Provided records:
[Start of section]

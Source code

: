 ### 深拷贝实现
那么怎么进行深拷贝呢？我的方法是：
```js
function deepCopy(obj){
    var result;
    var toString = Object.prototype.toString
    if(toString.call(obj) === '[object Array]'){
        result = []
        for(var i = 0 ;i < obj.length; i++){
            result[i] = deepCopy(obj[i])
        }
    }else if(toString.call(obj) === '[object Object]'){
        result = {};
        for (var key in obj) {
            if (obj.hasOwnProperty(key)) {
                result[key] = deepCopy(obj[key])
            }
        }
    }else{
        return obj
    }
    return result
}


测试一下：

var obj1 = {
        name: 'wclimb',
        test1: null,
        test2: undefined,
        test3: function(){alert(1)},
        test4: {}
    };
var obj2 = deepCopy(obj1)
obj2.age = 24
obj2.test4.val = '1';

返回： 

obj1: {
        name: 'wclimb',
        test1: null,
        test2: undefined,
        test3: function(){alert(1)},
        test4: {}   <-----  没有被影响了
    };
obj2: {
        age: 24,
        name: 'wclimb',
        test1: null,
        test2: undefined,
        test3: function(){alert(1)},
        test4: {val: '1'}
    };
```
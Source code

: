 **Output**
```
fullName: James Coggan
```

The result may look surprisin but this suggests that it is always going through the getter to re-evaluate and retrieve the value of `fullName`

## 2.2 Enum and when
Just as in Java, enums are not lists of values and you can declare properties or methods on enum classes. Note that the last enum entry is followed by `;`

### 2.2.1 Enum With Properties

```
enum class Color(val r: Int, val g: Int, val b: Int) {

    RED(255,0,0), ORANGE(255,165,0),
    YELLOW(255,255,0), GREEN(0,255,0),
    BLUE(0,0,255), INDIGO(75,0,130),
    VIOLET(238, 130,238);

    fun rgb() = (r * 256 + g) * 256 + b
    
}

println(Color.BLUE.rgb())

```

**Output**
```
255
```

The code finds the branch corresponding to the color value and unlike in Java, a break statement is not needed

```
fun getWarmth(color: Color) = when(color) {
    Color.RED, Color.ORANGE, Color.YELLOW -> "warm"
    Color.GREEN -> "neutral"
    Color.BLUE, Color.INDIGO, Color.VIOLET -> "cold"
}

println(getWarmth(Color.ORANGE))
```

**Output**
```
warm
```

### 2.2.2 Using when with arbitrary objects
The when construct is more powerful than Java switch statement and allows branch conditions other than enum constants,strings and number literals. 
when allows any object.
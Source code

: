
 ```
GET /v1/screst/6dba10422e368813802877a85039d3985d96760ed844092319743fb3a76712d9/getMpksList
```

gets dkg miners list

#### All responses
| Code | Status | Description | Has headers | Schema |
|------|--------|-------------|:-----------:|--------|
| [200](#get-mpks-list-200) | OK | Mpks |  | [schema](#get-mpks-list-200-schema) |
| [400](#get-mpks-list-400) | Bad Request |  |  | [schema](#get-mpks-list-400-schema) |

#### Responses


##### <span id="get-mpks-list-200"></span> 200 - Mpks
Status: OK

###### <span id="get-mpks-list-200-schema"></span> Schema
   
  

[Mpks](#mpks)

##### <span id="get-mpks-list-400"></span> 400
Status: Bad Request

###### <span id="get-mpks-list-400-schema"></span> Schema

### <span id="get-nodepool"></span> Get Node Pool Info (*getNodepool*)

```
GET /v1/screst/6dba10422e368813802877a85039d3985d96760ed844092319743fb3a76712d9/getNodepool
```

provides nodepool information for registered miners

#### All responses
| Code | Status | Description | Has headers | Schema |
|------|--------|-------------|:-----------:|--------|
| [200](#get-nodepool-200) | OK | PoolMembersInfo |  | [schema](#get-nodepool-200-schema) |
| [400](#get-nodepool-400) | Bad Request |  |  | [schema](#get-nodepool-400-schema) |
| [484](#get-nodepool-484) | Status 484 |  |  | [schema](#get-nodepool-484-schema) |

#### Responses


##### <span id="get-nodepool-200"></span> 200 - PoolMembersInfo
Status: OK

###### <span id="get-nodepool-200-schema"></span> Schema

[End of section]

What you need to do: Every line of the data must appear again in the answer, exactly as written.

Exercise output:
Source code

: ### 深拷贝实现
那么怎么进行深拷贝呢？我的方法是：
```js
function deepCopy(obj){
    var result;
    var toString = Object.prototype.toString
    if(toString.call(obj) === '[object Array]'){
        result = []
        for(var i = 0 ;i < obj.length; i++){
            result[i] = deepCopy(obj[i])
        }
    }else if(toString.call(obj) === '[object Object]'){
        result = {};
        for (var key in obj) {
            if (obj.hasOwnProperty(key)) {
                result[key] = deepCopy(obj[key])
            }
        }
    }else{
        return obj
    }
    return result
}


测试一下：

var obj1 = {
        name: 'wclimb',
        test1: null,
        test2: undefined,
        test3: function(){alert(1)},
        test4: {}
    };
var obj2 = deepCopy(obj1)
obj2.age = 24
obj2.test4.val = '1';

返回： 

obj1: {
        name: 'wclimb',
        test1: null,
        test2: undefined,
        test3: function(){alert(1)},
        test4: {}   <-----  没有被影响了
    };
obj2: {
        age: 24,
        name: 'wclimb',
        test1: null,
        test2: undefined,
        test3: function(){alert(1)},
        test4: {val: '1'}
    };
```
Source code

: **Output**
```
fullName: James Coggan
```

The result may look surprisin but this suggests that it is always going through the getter to re-evaluate and retrieve the value of `fullName`

## 2.2 Enum and when
Just as in Java, enums are not lists of values and you can declare properties or methods on enum classes. Note that the last enum entry is followed by `;`

### 2.2.1 Enum With Properties

```
enum class Color(val r: Int, val g: Int, val b: Int) {

    RED(255,0,0), ORANGE(255,165,0),
    YELLOW(255,255,0), GREEN(0,255,0),
    BLUE(0,0,255), INDIGO(75,0,130),
    VIOLET(238, 130,238);

    fun rgb() = (r * 256 + g) * 256 + b
    
}

println(Color.BLUE.rgb())

```

**Output**
```
255
```

The code finds the branch corresponding to the color value and unlike in Java, a break statement is not needed

```
fun getWarmth(color: Color) = when(color) {
    Color.RED, Color.ORANGE, Color.YELLOW -> "warm"
    Color.GREEN -> "neutral"
    Color.BLUE, Color.INDIGO, Color.VIOLET -> "cold"
}

println(getWarmth(Color.ORANGE))
```

**Output**
```
warm
```

### 2.2.2 Using when with arbitrary objects
The when construct is more powerful than Java switch statement and allows branch conditions other than enum constants,strings and number literals. 
when allows any object.
Source code

:
 ```
GET /v1/screst/6dba10422e368813802877a85039d3985d96760ed844092319743fb3a76712d9/getMpksList
```

gets dkg miners list

#### All responses
| Code | Status | Description | Has headers | Schema |
|------|--------|-------------|:-----------:|--------|
| [200](#get-mpks-list-200) | OK | Mpks |  | [schema](#get-mpks-list-200-schema) |
| [400](#get-mpks-list-400) | Bad Request |  |  | [schema](#get-mpks-list-400-schema) |

#### Responses


##### <span id="get-mpks-list-200"></span> 200 - Mpks
Status: OK

###### <span id="get-mpks-list-200-schema"></span> Schema
   
  

[Mpks](#mpks)

##### <span id="get-mpks-list-400"></span> 400
Status: Bad Request

###### <span id="get-mpks-list-400-schema"></span> Schema

### <span id="get-nodepool"></span> Get Node Pool Info (*getNodepool*)

```
GET /v1/screst/6dba10422e368813802877a85039d3985d96760ed844092319743fb3a76712d9/getNodepool
```

provides nodepool information for registered miners

#### All responses
| Code | Status | Description | Has headers | Schema |
|------|--------|-------------|:-----------:|--------|
| [200](#get-nodepool-200) | OK | PoolMembersInfo |  | [schema](#get-nodepool-200-schema) |
| [400](#get-nodepool-400) | Bad Request |  |  | [schema](#get-nodepool-400-schema) |
| [484](#get-nodepool-484) | Status 484 |  |  | [schema](#get-nodepool-484-schema) |

#### Responses


##### <span id="get-nodepool-200"></span> 200 - PoolMembersInfo
Status: OK

###### <span id="get-nodepool-200-schema"></span> Schema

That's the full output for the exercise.